*** Block opens ***

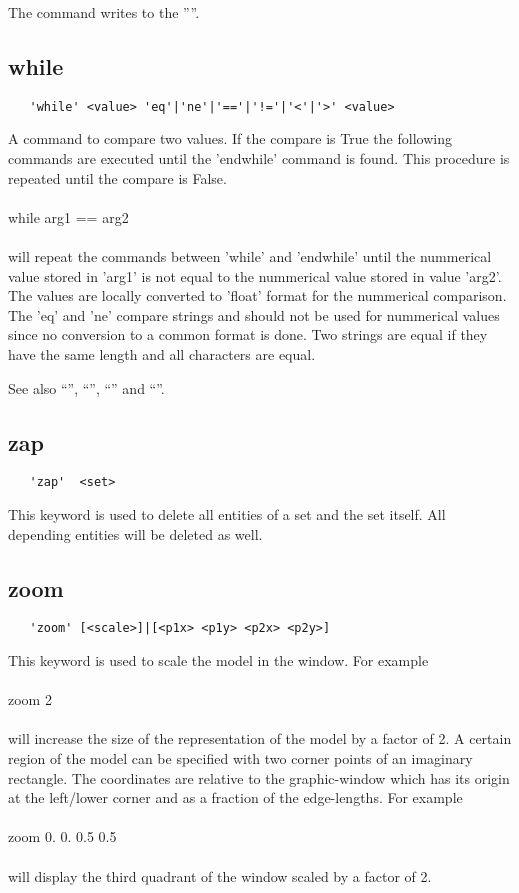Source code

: \documentclass{article}
\begin{document}
The command writes to the ''''.

\subsection{\label{while}while}
\begin{verbatim}
   'while' <value> 'eq'|'ne'|'=='|'!='|'<'|'>' <value>
\end{verbatim}
A command to compare two values. If the compare is True the following commands are executed until the 'endwhile' command is found. This procedure is repeated until the compare is False.
\\\\while arg1 == arg2\\\\will repeat the commands between 'while' and 'endwhile' until the nummerical value stored in 'arg1' is not equal to the nummerical value stored in value 'arg2'. The values are locally converted to 'float' format for the nummerical comparison. The 'eq' and 'ne' compare strings and should not be used for nummerical values since no conversion to a common format is done. Two strings are equal if they have the same length and all characters are equal.

See also ``'', ``'', ``'' and ``''.

\subsection{\label{zap}zap}
\begin{verbatim}
   'zap'  <set> 
\end{verbatim}
This keyword is used to delete all entities of a set and the set itself. All depending entities will be deleted as well.

\subsection{\label{zoom}zoom}
\begin{verbatim}
   'zoom' [<scale>]|[<p1x> <p1y> <p2x> <p2y>]
\end{verbatim}
This keyword is used to scale the model in the window. For example\\\\zoom 2\\\\will increase the size of the representation of the model by a factor of 2. A certain region of the model can be specified with two corner points of an imaginary rectangle. The coordinates are relative to the graphic-window which has its origin at the left/lower corner and as a fraction of the edge-lengths. For example \\\\zoom 0. 0. 0.5 0.5\\\\will display the third quadrant of the window scaled by a factor of 2.  
\end{document}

*** Block closes ***

YOUR GOAL
Could you report all lines of the listing that hold "keyword"?

SOLUTION FOR THIS PROBLEM
This keyword is used to delete all entities of a set and the set itself. All depending entities will be deleted as well.
This keyword is used to scale the model in the window. For example\\\\zoom 2\\\\will increase the size of the representation of the model by a factor of 2. A certain region of the model can be specified with two corner points of an imaginary rectangle. The coordinates are relative to the graphic-window which has its origin at the left/lower corner and as a fraction of the edge-lengths. For example \\\\zoom 0. 0. 0.5 0.5\\\\will display the third quadrant of the window scaled by a factor of 2.  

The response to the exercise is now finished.